Back in 1976, while other teenagers had started obsessing over the newest style of music, punk rock, 16-year-old Louis M. Ricciardi was grooming himself to be a financial advisor. Hipping classmates to the Rule of 72, he was touting the benefits of investing at a young age.
Buddies blew off that idea, but the precocious youth took his own advice. Indeed, the following year he began buying Exxon and Coca-Cola three or four shares at a time — and has continued to buy them till this day, though in far larger blocks.
An FA for 30 years now, he heads the Ricciardi Financial Group, in historic Taunton, Mass., 40 miles south of Boston. Affiliated with Raymond James Financial Services, the three-person practice manages $220 million in assets.

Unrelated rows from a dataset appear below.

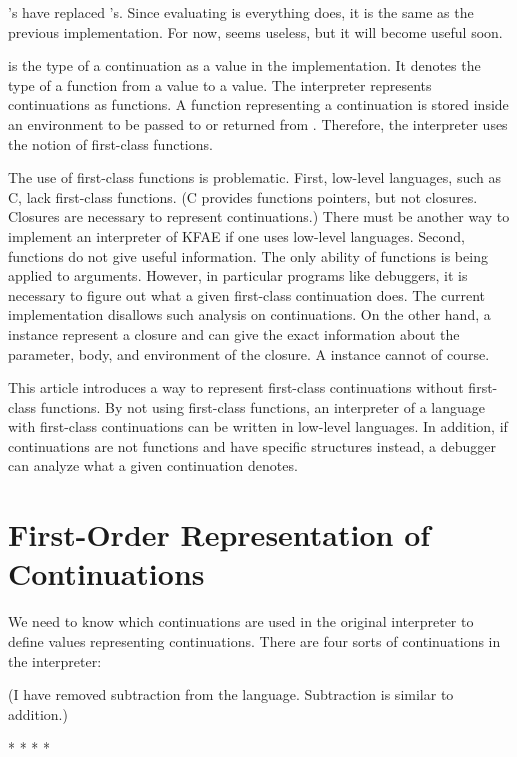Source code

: ’s have replaced ’s. Since evaluating 
is everything  does, it is the same as the previous
implementation. For now,  seems useless, but it will become useful
soon.

 is the type of a continuation as a value in the implementation. It
denotes the type of a function from a value to a value. The interpreter
represents continuations as functions. A function representing a continuation is
stored inside an environment to be passed to  or returned from
. Therefore, the interpreter uses the notion of first-class
functions.

The use of first-class functions is problematic. First, low-level languages, such
as C, lack first-class functions. (C provides functions pointers, but not
closures. Closures are necessary to represent continuations.) There must be
another way to implement an interpreter of KFAE if one uses low-level languages.
Second, functions do not give useful information. The only ability of functions
is being applied to arguments. However, in particular programs like debuggers, it
is necessary to figure out what a given first-class continuation does. The
current implementation disallows such analysis on continuations. On the other
hand, a  instance represent a closure and can give the exact
information about the parameter, body, and environment of the closure. A
 instance cannot of course.

This article introduces a way to represent first-class continuations without
first-class functions. By not using first-class functions, an interpreter of a
language with first-class continuations can be written in low-level languages. In
addition, if continuations are not functions and have specific structures
instead, a debugger can analyze what a given continuation denotes.

\section{First-Order Representation of Continuations}

We need to know which continuations are used in the original interpreter to
define values representing continuations. There are four sorts of continuations
in the interpreter:

(I have removed subtraction from the language. Subtraction is similar to
addition.)

* 
* 
* 
* 

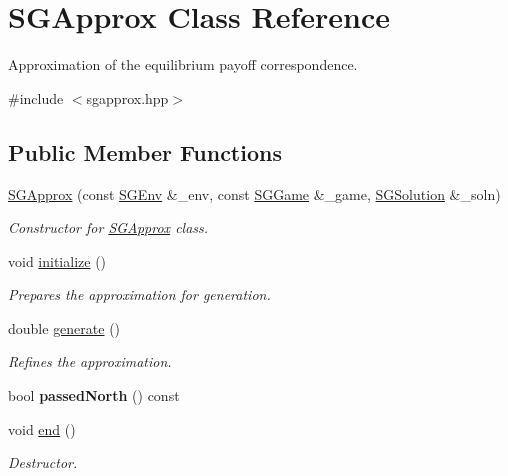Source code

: \hypertarget{classSGApprox}{\section{S\-G\-Approx Class Reference}
\label{classSGApprox}
}


Approximation of the equilibrium payoff correspondence.  




{\ttfamily \#include $<$sgapprox.\-hpp$>$}

\subsection*{Public Member Functions}
\begin{DoxyCompactItemize}
\item 
\hypertarget{classSGApprox_a765c3c57b31d813ced0f7f93f6d4bb11}{\hyperlink{classSGApprox_a765c3c57b31d813ced0f7f93f6d4bb11}{S\-G\-Approx} (const \hyperlink{classSGEnv}{S\-G\-Env} \&\-\_\-env, const \hyperlink{classSGGame}{S\-G\-Game} \&\-\_\-game, \hyperlink{classSGSolution}{S\-G\-Solution} \&\-\_\-soln)}\label{classSGApprox_a765c3c57b31d813ced0f7f93f6d4bb11}

\begin{DoxyCompactList}\small\item\em Constructor for \hyperlink{classSGApprox}{S\-G\-Approx} class. \end{DoxyCompactList}\item 
void \hyperlink{classSGApprox_a4bca21d3b688b3ca283c6778c593563a}{initialize} ()
\begin{DoxyCompactList}\small\item\em Prepares the approximation for generation. \end{DoxyCompactList}\item 
double \hyperlink{classSGApprox_ac32645eb1ff336044f7ee5d523c610ce}{generate} ()
\begin{DoxyCompactList}\small\item\em Refines the approximation. \end{DoxyCompactList}\item 
\hypertarget{classSGApprox_a1099ea54bfba9b78417bec9b7f2751fc}{bool {\bfseries passed\-North} () const }\label{classSGApprox_a1099ea54bfba9b78417bec9b7f2751fc}

\item 
void \hyperlink{classSGApprox_af4ec568399b6e3ae16e6087d02381c12}{end} ()
\begin{DoxyCompactList}\small\item\em Destructor. \end{DoxyCompactList}\end{DoxyCompactItemize}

A longtime wirehouse veteran, Ricciardi carved out an unlikely niche at age 24 operating like an independent in a Dean Witter one-person satellite branch in the small town of Taunton, founded by Plymouth Colony members in 1637.
"There are a lot more high-net-worth people here than are concentrated in the cities — and they're a lot more quiet about what they have," notes the peppy Massachusetts native, 51, who winds down by baking blue-ribbon-winning pies given to clients on birthdays, Thanksgiving and at customer appreciation events.
"I enjoy baking because you can't speed it up, compared to Wall Street, which is at hyperspeed. It's a nice juxtaposition to that environment," he says.
Ricciardi started out in a large Shearson-American Express office in the city of Brockton, Mass. But moving to Dean Witter three-and-a-half years later, he was set on locating as a one-man outpost in industrial Taunton.
"I grew up in the area and felt I had much more of a presence in a smaller community," he says. "I saw opportunity. Why not bring professional investment services there and not just assume everyone wants to go into the big city?"
Today, two-thirds of Ricciardi's clients are retirees or pre-retirees. He focuses on fixed-income management — especially tax-free municipal bonds — and enjoys a robust 401(k) plan business.
George LeRoy, 92, an affluent 25-year client and former president-chair of the Taunton-based Bristol County Savings Bank, calls Ricciardi "the smartest, most capable, honest fellow you could possibly have. He never tries to sell anything to get the highest commission. I have ideas on what I want to buy. He keeps searching and when he gets it, presents it to me. I've known a lot of movers and shakers, but Lou is tops."
His key philosophy: Investing needn't be as complicated as he believes Wall Street tries to make it. "There are so many bells and whistles, fancy-shmancy plans and being wrapped up in the Internet and gee-whiz things. But I've found that the real money isn't looking for the dazzle — they're looking to understand, for consistency and for folks who will answer questions."